Consent For Care - Beyond the Breast
I give my written consent to Heather Martin,IBCLC,RLC- Beyond the Breast Lactation Services to address my current breastfeeding concerns during this and subsequent consultations.
I understand that the consult may include but is not limited to a visual and physical assessment of my breasts, my infant/child's mouth, a visual and physical assessment of my infant(s) and a breastfeeding session. I understand that the advice, educational information and/or breastfeeding equipment supplied by the Lactation Consultant is to help my infant(s) and I.
I understand that this may include referrals to other care providers as part of a holistic breastfeeding plan.
I understand a written/oral care plan will be given to address and assist in improving our breastfeeding situation and that both Myself and the Lactation Consultant have responsibilities in this plan.

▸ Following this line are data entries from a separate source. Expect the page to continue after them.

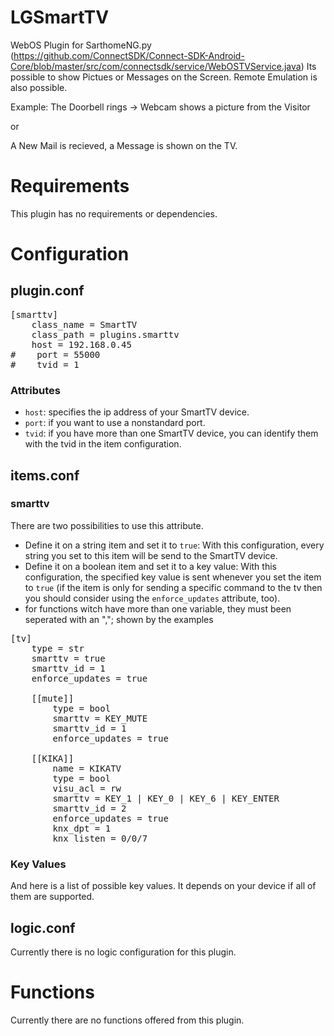 # LGSmartTV
WebOS Plugin for SarthomeNG.py
(https://github.com/ConnectSDK/Connect-SDK-Android-Core/blob/master/src/com/connectsdk/service/WebOSTVService.java)
Its possible to show Pictues or Messages on the Screen.
Remote Emulation is also possible.

Example:
The Doorbell rings -> Webcam shows a picture from the Visitor

or

A New Mail is recieved, a Message is shown on the TV.

# Requirements
This plugin has no requirements or dependencies.

# Configuration

## plugin.conf
<pre>
[smarttv]
    class_name = SmartTV
    class_path = plugins.smarttv
    host = 192.168.0.45
#    port = 55000
#    tvid = 1
</pre>

### Attributes
  * `host`: specifies the ip address of your SmartTV device.
  * `port`: if you want to use a nonstandard port.
  * `tvid`: if you have more than one SmartTV device, you can identify them with the tvid in the item configuration.

## items.conf

### smarttv
There are two possibilities to use this attribute. 
  * Define it on a string item and set it to `true`: With this configuration, every string you set to this item will be send to the SmartTV device.
  * Define it on a boolean item and set it to a key value: With this configuration, the specified key value is sent whenever you set the item to `true` (if the item is only for sending a specific command to the tv then you should consider using the `enforce_updates` attribute, too).
  * for functions witch have more than one variable, they must been seperated with an ","; shown by the examples 

<pre>
[tv]
    type = str
    smarttv = true
    smarttv_id = 1
    enforce_updates = true

    [[mute]]
        type = bool
        smarttv = KEY_MUTE
        smarttv_id = 1
        enforce_updates = true

    [[KIKA]]
        name = KIKATV
        type = bool
        visu_acl = rw
        smarttv = KEY_1 | KEY_0 | KEY_6 | KEY_ENTER
        smarttv_id = 2
        enforce_updates = true
        knx_dpt = 1
        knx_listen = 0/0/7
</pre>

### Key Values
And here is a list of possible key values. It depends on your device if all of them are supported.

## logic.conf

Currently there is no logic configuration for this plugin.

# Functions

Currently there are no functions offered from this plugin.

I acknowledge that Heather Martin, IBCLC,RLC and Beyond the Breast Lactation Services are not certified or licensed by the State of Texas or the International Association of Aromatherapists.
I understand that the recommendations for Allopathic or Homeopathic remedies to include medications and essential oils are recommendations so only and further guidance should be gained from our Primary Care Providers.
I understand that much of the success of the Breastfeeding Care Plan is related to my ability to follow through and that I am responsible for informing Heather Martin, IBCLC, RLC of changes that I feel are necessary at the time of consultation or during the subsequent communications.
I understand that I will receive follow up contact to evaluate breastfeeding progress via email, text or phone calls or by Follow Up consultations if deemed appropriate.
I understand that I may request a reassessment or Follow Up consultation if one is not suggested or scheduled at the close of my Initial Consultation.
I agree that Payment is Due at Time of Service.
I understand Cancellations with less than 24 hr notice will be assessed a Cancellation Fee.
I agree to be seen by Heather Martin, IBCLC,RLC (Beyond the Breast), give my consent and agree to the terms listed above by entering my name and consult date.